# Exercise
Write out, unaltered, each line from the top of the records below down to the line where "Материалоотдача: $\mu$ = В/М." appears, that line included.

.....

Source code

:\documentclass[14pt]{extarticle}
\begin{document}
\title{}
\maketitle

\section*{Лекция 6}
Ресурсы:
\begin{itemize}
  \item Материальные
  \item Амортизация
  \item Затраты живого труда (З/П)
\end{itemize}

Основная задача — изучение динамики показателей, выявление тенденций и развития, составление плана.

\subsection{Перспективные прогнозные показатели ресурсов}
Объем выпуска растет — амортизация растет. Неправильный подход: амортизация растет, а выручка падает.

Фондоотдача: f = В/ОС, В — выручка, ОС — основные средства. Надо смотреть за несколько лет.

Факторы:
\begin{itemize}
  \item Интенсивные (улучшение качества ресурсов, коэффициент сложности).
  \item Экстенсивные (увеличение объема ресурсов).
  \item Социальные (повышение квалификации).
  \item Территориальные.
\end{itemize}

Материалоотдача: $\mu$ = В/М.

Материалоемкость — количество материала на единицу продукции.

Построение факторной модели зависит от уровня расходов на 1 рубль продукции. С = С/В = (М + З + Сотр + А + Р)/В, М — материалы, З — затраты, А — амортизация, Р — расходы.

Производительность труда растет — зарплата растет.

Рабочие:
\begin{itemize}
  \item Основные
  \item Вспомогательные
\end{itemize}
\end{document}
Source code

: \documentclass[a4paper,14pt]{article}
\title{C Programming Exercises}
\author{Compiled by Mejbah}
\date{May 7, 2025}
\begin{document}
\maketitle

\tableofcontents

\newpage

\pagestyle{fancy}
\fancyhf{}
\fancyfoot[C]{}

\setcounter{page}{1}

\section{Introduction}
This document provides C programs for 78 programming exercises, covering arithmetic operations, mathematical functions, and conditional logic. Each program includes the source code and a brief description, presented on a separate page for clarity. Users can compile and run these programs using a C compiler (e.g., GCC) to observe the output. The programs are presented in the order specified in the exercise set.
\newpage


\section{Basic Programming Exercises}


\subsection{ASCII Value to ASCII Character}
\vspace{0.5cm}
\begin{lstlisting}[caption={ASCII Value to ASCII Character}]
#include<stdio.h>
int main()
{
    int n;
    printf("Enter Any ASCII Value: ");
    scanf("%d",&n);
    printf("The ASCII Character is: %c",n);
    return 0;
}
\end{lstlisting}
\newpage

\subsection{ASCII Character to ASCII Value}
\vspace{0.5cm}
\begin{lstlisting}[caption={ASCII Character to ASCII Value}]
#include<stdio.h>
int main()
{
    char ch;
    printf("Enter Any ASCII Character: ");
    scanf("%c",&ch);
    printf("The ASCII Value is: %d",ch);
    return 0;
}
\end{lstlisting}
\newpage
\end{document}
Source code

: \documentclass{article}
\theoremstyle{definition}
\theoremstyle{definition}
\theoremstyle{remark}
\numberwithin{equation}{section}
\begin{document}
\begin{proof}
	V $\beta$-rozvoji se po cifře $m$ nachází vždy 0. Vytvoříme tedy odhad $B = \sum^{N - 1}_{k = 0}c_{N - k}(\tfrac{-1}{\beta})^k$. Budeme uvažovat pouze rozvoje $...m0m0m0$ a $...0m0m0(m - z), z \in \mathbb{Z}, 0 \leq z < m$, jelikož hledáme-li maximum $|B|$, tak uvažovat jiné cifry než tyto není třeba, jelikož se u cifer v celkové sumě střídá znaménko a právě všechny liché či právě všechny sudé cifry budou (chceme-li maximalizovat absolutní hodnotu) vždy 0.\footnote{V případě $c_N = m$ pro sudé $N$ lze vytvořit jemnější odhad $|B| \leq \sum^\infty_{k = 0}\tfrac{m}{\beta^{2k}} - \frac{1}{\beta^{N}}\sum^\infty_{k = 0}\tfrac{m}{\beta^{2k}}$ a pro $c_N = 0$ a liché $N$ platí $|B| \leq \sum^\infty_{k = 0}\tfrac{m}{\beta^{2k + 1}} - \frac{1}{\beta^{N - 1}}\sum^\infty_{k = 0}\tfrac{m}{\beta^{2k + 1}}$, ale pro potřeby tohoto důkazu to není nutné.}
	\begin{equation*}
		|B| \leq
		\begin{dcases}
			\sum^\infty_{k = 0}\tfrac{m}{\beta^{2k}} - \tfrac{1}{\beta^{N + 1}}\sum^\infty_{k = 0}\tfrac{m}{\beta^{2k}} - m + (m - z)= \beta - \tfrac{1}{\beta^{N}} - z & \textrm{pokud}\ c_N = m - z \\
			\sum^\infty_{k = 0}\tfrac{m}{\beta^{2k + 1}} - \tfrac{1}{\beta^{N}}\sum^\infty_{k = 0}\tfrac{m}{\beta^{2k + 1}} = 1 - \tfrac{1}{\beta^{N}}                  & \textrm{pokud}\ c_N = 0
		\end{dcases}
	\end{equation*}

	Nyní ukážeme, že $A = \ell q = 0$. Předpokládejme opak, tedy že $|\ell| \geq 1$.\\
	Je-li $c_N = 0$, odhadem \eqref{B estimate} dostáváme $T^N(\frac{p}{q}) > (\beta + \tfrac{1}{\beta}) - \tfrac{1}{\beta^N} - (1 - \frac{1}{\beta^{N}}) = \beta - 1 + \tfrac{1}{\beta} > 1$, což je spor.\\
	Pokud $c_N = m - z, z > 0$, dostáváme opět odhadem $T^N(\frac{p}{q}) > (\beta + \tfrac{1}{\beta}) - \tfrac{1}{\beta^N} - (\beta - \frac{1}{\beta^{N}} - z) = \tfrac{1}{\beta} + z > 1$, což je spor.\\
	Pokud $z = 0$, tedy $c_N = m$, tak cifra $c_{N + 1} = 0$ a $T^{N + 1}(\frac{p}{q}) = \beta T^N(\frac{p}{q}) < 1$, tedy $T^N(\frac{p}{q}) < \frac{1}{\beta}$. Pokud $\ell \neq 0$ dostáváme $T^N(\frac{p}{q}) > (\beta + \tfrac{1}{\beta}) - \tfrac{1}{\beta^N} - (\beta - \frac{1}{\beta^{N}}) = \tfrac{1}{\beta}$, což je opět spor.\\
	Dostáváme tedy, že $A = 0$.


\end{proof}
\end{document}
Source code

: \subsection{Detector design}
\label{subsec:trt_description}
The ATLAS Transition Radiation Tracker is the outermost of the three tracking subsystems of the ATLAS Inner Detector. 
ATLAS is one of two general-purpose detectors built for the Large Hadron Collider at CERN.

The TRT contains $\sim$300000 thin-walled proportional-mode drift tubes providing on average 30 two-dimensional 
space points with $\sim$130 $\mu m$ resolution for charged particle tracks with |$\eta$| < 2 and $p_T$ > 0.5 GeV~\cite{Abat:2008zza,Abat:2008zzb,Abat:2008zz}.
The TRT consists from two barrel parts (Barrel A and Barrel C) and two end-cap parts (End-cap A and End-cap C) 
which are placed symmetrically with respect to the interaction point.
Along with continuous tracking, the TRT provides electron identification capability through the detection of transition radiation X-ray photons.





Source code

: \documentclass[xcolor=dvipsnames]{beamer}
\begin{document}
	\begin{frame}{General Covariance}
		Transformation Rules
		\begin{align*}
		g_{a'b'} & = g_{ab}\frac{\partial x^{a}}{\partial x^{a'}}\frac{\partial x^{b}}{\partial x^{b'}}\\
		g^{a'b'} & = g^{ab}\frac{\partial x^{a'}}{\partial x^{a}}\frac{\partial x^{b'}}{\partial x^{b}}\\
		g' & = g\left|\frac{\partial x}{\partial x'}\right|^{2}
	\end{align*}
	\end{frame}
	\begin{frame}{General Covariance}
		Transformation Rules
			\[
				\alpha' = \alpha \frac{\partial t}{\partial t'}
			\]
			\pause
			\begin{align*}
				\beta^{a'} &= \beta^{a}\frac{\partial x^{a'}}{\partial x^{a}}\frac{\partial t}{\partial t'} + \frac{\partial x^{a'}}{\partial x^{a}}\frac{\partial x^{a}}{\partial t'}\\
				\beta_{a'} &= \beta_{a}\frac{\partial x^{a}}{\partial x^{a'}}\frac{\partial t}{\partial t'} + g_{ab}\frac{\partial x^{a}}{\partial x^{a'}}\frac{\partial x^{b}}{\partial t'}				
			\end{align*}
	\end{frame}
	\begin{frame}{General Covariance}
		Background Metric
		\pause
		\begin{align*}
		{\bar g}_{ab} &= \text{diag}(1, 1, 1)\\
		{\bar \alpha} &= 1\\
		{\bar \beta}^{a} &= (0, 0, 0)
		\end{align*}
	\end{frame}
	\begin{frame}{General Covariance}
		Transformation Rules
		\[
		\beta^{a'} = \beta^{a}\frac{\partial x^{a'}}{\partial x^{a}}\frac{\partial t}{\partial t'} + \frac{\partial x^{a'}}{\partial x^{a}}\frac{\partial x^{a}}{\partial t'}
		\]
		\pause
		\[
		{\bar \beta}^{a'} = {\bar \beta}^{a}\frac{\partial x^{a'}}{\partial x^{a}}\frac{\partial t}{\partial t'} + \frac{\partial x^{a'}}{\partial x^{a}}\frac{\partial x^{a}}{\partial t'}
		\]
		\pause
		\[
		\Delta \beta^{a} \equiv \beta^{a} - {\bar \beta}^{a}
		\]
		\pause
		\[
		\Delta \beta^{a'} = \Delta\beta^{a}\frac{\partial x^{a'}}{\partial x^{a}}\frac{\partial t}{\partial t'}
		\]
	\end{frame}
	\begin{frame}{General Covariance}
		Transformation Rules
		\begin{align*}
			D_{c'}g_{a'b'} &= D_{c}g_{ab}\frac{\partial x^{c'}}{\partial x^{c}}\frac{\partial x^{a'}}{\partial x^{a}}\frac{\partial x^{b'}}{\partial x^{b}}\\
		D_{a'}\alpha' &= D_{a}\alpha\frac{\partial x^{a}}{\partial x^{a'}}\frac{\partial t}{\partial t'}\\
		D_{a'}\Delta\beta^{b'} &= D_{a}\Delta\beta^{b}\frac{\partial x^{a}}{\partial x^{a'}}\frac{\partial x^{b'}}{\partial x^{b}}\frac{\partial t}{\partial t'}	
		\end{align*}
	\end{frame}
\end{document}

.....

# Finished task
Source code

:\documentclass[14pt]{extarticle}
\begin{document}
\title{}
\maketitle

\section*{Лекция 6}
Ресурсы:
\begin{itemize}
  \item Материальные
  \item Амортизация
  \item Затраты живого труда (З/П)
\end{itemize}

Основная задача — изучение динамики показателей, выявление тенденций и развития, составление плана.

\subsection{Перспективные прогнозные показатели ресурсов}
Объем выпуска растет — амортизация растет. Неправильный подход: амортизация растет, а выручка падает.

Фондоотдача: f = В/ОС, В — выручка, ОС — основные средства. Надо смотреть за несколько лет.

Факторы:
\begin{itemize}
  \item Интенсивные (улучшение качества ресурсов, коэффициент сложности).
  \item Экстенсивные (увеличение объема ресурсов).
  \item Социальные (повышение квалификации).
  \item Территориальные.
\end{itemize}

Материалоотдача: $\mu$ = В/М.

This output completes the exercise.